Foreign students should still
be counted in migrant cap,
says report

The Migration Advisory Committee (MAC) has published its findings on the effect of international students on the UK economy.  The report, commissioned by the Home Office, states that:

‘There is currently no cap on the numbers of international students able to come to the UK to study and we recommend it stays that way.’

But the MAC does not suggest that student numbers should be removed from the government’s net migration target. They acknowledge that, while plenty of institutions are keen to remove students from the cap, nobody has come up with a reliable proposal of how better to count them when compiling migrant statistics.

The report says:

‘If there is a problem with students in the net migration target, it is with the target itself rather than the inclusion of students in that target.’

Around 300,000 study visas are issued each year, covering short-term study and those on a Tier 4 visa. These students will probably stay for at least a year, whereas the half a million who visit the UK for shorter than four weeks are here to learn English and the majority are from the EU.

The number of students from India fell from a peak of 24,000 in 2010/11 to fewer than 10,000 in 2016/2017. This, the MAC suppose, is connected to adverse coverage of the UK as a place to study in the India media.

As we have previously reported, the MAC confirms that international students provide a clear economic benefit to the UK, not just through their tuition fees, which often subsidise the cost of domestic students.

Their expenditure also boosts their local economies particularly in the education and hospitality sectors, and they do not use public resources like the NHS as much as other members of society.

Dame Janet Beer, president of Universities UK, said of the MAC’s conclusions:

‘We are disappointed with its main recommendations.
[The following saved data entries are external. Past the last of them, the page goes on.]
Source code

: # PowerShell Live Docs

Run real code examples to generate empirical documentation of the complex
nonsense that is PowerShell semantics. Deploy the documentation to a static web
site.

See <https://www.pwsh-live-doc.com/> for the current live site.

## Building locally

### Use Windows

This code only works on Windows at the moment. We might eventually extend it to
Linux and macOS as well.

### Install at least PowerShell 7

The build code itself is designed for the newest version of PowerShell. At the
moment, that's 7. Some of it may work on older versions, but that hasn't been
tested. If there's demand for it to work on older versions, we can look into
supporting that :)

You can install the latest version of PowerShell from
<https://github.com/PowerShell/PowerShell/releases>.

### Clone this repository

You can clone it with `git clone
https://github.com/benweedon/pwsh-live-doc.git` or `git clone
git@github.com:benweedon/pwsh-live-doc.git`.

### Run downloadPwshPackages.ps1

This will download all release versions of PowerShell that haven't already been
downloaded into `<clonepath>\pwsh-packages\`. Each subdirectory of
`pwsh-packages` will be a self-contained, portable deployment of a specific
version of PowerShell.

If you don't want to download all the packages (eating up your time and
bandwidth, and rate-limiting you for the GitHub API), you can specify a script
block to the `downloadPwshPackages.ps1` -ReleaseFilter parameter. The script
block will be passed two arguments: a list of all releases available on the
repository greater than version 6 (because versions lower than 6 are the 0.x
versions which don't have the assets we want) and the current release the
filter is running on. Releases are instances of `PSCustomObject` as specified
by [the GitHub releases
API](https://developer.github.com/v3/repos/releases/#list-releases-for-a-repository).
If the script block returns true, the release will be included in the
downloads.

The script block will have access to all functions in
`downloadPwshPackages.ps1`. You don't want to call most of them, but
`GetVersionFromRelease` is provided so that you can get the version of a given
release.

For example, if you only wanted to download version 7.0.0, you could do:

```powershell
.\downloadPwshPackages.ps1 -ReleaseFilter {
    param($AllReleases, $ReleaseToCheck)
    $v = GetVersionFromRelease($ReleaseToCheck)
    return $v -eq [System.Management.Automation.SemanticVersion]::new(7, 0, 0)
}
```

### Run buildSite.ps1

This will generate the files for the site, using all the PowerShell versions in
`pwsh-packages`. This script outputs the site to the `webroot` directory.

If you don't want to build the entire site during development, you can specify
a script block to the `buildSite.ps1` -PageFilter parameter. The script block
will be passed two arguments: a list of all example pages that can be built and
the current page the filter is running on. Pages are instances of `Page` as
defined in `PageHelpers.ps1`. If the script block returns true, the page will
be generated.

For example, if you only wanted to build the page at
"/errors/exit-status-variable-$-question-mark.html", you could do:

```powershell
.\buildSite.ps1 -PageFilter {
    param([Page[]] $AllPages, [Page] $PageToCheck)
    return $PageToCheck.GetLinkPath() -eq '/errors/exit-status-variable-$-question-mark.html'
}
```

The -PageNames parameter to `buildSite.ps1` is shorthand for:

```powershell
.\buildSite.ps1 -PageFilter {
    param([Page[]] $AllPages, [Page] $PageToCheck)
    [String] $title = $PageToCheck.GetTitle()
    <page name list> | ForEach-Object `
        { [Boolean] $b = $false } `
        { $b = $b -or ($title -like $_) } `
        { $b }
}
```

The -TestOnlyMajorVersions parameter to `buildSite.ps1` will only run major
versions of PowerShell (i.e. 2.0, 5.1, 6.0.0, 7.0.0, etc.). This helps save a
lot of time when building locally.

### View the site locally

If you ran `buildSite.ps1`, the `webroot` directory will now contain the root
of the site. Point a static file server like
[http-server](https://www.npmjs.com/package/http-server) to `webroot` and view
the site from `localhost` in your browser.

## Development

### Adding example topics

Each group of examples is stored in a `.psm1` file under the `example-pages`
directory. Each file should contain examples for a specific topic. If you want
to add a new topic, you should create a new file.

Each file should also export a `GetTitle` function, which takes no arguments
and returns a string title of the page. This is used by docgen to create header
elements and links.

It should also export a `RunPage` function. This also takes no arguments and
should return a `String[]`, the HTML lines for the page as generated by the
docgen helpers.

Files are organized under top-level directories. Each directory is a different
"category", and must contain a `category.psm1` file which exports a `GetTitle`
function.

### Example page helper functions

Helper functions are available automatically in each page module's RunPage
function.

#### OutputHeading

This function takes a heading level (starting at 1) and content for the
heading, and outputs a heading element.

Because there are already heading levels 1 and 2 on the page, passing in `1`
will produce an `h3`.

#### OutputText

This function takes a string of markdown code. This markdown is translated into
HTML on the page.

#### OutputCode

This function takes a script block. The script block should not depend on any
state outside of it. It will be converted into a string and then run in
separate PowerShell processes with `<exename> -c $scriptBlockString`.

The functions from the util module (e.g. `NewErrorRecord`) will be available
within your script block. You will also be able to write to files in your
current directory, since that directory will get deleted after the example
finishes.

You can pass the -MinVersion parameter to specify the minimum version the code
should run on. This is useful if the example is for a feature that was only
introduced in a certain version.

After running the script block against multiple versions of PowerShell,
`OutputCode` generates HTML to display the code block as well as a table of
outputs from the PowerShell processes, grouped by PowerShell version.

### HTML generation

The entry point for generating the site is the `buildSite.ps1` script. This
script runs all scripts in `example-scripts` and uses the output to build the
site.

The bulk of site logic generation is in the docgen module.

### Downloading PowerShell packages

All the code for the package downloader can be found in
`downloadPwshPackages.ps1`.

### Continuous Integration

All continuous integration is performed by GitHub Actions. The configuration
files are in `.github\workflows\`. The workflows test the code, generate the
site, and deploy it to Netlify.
While the UK continues to count international students as long-term migrants in its net migration target, there is a continued pressure to reduce their numbers. This adds to the perception that they are not welcome here.

Growth will only be possible if we have an immigration system that encourages talented international students to choose the UK.’

Jasmine Whitbread, chief executive of the business group London First, agreed:

‘The MAC has recognised that international students are a boon to the economy, contributing £2.3bn each year in the capital alone.

‘With firms struggling to fill skills gaps and vacancies outstripping the people available to fill them, it is economic madness to send these talented youngsters packing as soon as their studies are over.’